SETI Server probs

Charlie1 · 13 June 2005 15:29

June 12, 2005
The web server failed this afternoon, but has since been rebooted and is slowly recovering now.

[As of 13 Jun 2005 14:20:07 UTC]

Database status
State Approximate #results
Ready to send 100,711
In progress 95,988
Waiting for validation 32
Transitioner backlog 32 hours

Everything is online except transitioners 1 & 2

Egad · 13 June 2005 15:49

Bad last week for Berkeley it would seem.

Hopefully , all will be sorted soon.

Charlie1 · 13 June 2005 16:13

6/13/2005 11:11:26 AM||request_reschedule_cpus: project op
6/13/2005 11:11:33 AM|SETI@home|Requesting 345600.00 seconds of work
6/13/2005 11:11:33 AM|SETI@home|Sending scheduler request to http://setiboinc.ssl.berkeley.edu/sah_cgi/cgi
6/13/2005 11:11:37 AM|SETI@home|Scheduler request to http://setiboinc.ssl.berkeley.edu/sah_cgi/cgi succeeded
6/13/2005 11:11:37 AM|SETI@home|General preferences have been updated
6/13/2005 11:11:37 AM||General prefs: from SETI@home (last modified 2005-06-12 04:29:33)
6/13/2005 11:11:37 AM||General prefs: using separate prefs for work
6/13/2005 11:11:37 AM|SETI@home|No work from project
6/13/2005 11:11:37 AM|SETI@home|Deferring communication with project for 1 minutes and 0 seconds

Times are EST-- seems the scheduler IS responding but swamped.

Database status
State Approximate #results
Ready to send 141,534
In progress 1,055,430
Waiting for validation 1,954
Transitioner backlog 31 hours

StormPCs · 13 June 2005 16:25

Most of my machines have work but they also have tons of WU’s to upload.

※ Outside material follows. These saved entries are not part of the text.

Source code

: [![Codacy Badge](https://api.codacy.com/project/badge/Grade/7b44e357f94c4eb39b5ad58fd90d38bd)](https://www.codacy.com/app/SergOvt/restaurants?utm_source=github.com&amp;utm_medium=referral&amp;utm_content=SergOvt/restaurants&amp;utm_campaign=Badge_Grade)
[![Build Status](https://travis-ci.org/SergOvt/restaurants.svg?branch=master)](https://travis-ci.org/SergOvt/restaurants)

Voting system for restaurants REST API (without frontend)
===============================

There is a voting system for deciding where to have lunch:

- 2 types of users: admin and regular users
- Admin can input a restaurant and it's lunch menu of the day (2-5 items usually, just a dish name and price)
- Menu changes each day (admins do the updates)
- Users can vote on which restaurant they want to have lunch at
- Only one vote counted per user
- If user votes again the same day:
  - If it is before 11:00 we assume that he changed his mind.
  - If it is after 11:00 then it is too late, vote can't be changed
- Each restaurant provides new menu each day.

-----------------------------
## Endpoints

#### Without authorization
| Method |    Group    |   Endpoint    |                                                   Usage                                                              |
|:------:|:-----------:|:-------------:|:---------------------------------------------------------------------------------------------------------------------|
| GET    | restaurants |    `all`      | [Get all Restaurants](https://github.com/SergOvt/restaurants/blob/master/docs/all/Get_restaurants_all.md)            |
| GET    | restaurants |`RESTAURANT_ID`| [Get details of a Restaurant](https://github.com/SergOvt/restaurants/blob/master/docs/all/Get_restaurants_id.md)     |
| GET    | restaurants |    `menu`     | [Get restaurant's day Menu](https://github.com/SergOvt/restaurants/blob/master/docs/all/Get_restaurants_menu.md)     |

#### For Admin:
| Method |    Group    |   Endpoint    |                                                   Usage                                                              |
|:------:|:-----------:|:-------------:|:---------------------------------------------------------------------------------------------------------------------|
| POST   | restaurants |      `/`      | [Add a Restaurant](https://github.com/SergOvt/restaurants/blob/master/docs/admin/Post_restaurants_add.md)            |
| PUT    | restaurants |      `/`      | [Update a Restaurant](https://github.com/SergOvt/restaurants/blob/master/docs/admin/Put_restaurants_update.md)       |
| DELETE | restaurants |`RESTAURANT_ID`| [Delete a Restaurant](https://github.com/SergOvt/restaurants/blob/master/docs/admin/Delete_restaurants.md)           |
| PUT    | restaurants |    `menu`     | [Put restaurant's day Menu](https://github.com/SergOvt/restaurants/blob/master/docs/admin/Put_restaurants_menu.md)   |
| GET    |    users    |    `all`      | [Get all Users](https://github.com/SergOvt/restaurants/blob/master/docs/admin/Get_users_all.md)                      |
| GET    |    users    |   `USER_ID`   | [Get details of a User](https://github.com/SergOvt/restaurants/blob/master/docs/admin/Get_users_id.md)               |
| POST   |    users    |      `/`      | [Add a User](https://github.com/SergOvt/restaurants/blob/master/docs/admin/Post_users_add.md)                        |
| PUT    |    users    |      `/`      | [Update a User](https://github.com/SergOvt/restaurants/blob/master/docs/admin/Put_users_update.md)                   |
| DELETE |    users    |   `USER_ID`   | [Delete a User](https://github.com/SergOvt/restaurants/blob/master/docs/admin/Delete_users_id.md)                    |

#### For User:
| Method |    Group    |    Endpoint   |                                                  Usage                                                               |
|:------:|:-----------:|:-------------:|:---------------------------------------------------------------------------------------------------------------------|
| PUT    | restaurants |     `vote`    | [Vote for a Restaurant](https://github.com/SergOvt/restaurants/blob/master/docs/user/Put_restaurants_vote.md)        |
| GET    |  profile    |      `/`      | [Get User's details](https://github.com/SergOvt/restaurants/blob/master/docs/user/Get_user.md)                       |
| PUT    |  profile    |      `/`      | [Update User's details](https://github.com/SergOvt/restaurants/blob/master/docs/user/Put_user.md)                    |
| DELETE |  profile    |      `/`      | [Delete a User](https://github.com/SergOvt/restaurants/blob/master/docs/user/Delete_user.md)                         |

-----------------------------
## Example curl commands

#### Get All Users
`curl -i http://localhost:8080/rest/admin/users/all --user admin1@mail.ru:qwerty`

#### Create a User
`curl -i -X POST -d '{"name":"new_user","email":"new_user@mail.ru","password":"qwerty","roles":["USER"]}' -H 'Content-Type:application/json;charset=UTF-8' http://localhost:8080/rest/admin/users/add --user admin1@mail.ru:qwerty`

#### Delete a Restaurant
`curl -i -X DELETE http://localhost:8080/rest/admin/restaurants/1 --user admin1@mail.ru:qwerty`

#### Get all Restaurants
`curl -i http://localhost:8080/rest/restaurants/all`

Hope they get it fixed within a day or so because this not being able to upload really sucks. Also, I don’t think I have more than a day’s work on any system. :mad:

Come on Berzerkeley…give the beers and bongs a rest and fix some computers! The weekend is over!!!

Charlie1 · 13 June 2005 16:54

remember, 1 berkeley hour = 12 RW hours… so theyre probably still celebrating the most recent holiday…

The last outage caught me at the end of cache period and I lost 20 or so WU cause I couldnt report even after they had uploaded.

StormPCs · 13 June 2005 19:42

I know…I lost around 60. :mad:

Charlie1 · 13 June 2005 20:41

From Boinc SETI Technical News

June 13, 2005 - 19:00 UTC
There have been many failures over the past week. Another bug was found (and quickly patched) in our upload/download file server causing it to hang until reboot. Once that was remedied, both the scheduling server and the main web server had separate issues due to extremely high load.
In case you haven’t noticed, we recently changed the URL setiathome.ssl.berkeley.edu - instead of pointing to the old SETI@home “classic” project, it now leads users to the new BOINC-based version. As expected, this vastly increased the number of new users joining the BOINC project, and therefore increased the strain on our back-end servers. Soon we will stop new classic account sign-ups altogether, and eventually stop accepting classic results outright (with advance warning) - each step potentially increasing the demands on our hardware.

At this exact point there is no new hardware that BOINC could use as its various servers fail for one reason or another. This is because the classic project is still active and using up half of our server farm. This was soon change.

The classic “master science database server” (a 6 CPU Sun E3500) will be the first machine to be repurposed. We’re busy migrating most of its data onto a new database server (an 8 CPU E3500). This migration had been slowed by recent (recoverable) disk failures, but should finish in a month or so. Before then, however, we are going to move the BOINC scheduler onto it. The actual file upload/download handler will remain on its current server, thereby spreading the whole scheduler system over two machines.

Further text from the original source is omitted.